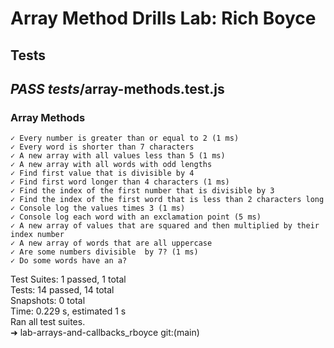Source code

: # Array Method Drills Lab: Rich Boyce

## Tests

## _PASS_  _tests_/array-methods.test.js  
 
### Array Methods  
    ✓ Every number is greater than or equal to 2 (1 ms)  
    ✓ Every word is shorter than 7 characters  
    ✓ A new array with all values less than 5 (1 ms)  
    ✓ A new array with all words with odd lengths  
    ✓ Find first value that is divisible by 4  
    ✓ Find first word longer than 4 characters (1 ms)  
    ✓ Find the index of the first number that is divisible by 3  
    ✓ Find the index of the first word that is less than 2 characters long  
    ✓ Console log the values times 3 (1 ms)  
    ✓ Console log each word with an exclamation point (5 ms)  
    ✓ A new array of values that are squared and then multiplied by their index number  
    ✓ A new array of words that are all uppercase  
    ✓ Are some numbers divisible  by 7? (1 ms)  
    ✓ Do some words have an a?  


Test Suites: 1 passed, 1 total  
Tests:       14 passed, 14 total  
Snapshots:   0 total  
Time:        0.229 s, estimated 1 s  
Ran all test suites.  
➜  lab-arrays-and-callbacks_rboyce git:(main)   
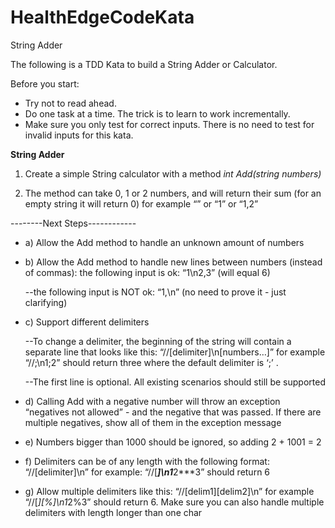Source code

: # HealthEdgeCodeKata
String Adder

The following is a TDD Kata to build a String Adder or Calculator. 


Before you start: 

- Try not to read ahead.
- Do one task at a time. The trick is to learn to work incrementally.
- Make sure you only test for correct inputs. There is no need to test for invalid inputs for this kata.


**String Adder**

1. Create a simple String calculator with a method _int Add(string numbers)_

2. The method can take 0, 1 or 2 numbers, and will return their sum (for an empty string it will return 0) for example “” or “1” or “1,2”

--------Next Steps------------

* a) Allow the Add method to handle an unknown amount of numbers

* b) Allow the Add method to handle new lines between numbers (instead of commas): the following input is ok:  “1\n2,3”  (will equal 6)
    
    --the following input is NOT ok:  “1,\n” (no need to prove it - just clarifying)

* c) Support different delimiters

  --To change a delimiter, the beginning of the string will contain a separate line that looks like this:   “//[delimiter]\n[numbers…]” for example “//;\n1;2” should return three where the default delimiter is ‘;’ .
  
  --The first line is optional. All existing scenarios should still be supported

* d) Calling Add with a negative number will throw an exception “negatives not allowed” - and the negative that was passed. If there are multiple negatives, show all of them in the exception message

* e) Numbers bigger than 1000 should be ignored, so adding 2 + 1001  = 2

* f) Delimiters can be of any length with the following format:  “//[delimiter]\n” for example: “//[***]\n1***2***3” should return 6

* g) Allow multiple delimiters like this:  “//[delim1][delim2]\n” for example “//[*][%]\n1*2%3” should return 6.
Make sure you can also handle multiple delimiters with length longer than one char
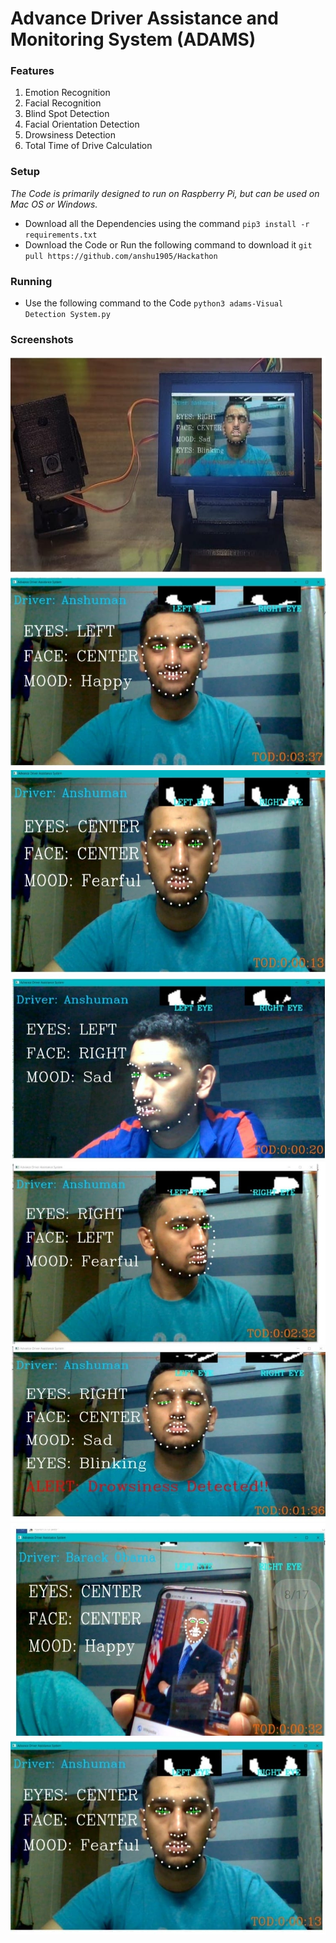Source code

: # Advance Driver Assistance and Monitoring System (ADAMS)

### Features

1. Emotion Recognition
2. Facial Recognition
3. Blind Spot Detection
4. Facial Orientation Detection
5. Drowsiness Detection
6. Total Time of Drive Calculation



### Setup

*The Code is primarily designed to run on Raspberry Pi, but can be used on Mac OS or Windows.*

* Download all the Dependencies using the command `pip3 install -r requirements.txt`
* Download the Code or Run the following command to download it `git pull https://github.com/anshu1905/Hackathon`


### Running

* Use the following command to the Code `python3 adams-Visual Detection System.py`

### Screenshots
![Screenshot 1](Screenshots/scr1.jpeg)
![Screenshot 1](Screenshots/scr2.jpeg)
![Screenshot 1](Screenshots/scr3.jpeg)
![Screenshot 1](Screenshots/scr4.jpeg)
![Screenshot 1](Screenshots/scr5.jpeg)
![Screenshot 1](Screenshots/scr6.jpeg)
![Screenshot 1](Screenshots/scr7.jpeg)
![Screenshot 1](Screenshots/scr8.jpeg)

□ □ □ □

◆ How to complete this task: Everything from the line with "amount of numbers" through the line with "--To change a" should be written out exactly as it appears above, end lines included, and nothing outside that range.

◆ Answer:
* a) Allow the Add method to handle an unknown amount of numbers

* b) Allow the Add method to handle new lines between numbers (instead of commas): the following input is ok:  “1\n2,3”  (will equal 6)
    
    --the following input is NOT ok:  “1,\n” (no need to prove it - just clarifying)

* c) Support different delimiters

  --To change a delimiter, the beginning of the string will contain a separate line that looks like this:   “//[delimiter]\n[numbers…]” for example “//;\n1;2” should return three where the default delimiter is ‘;’ .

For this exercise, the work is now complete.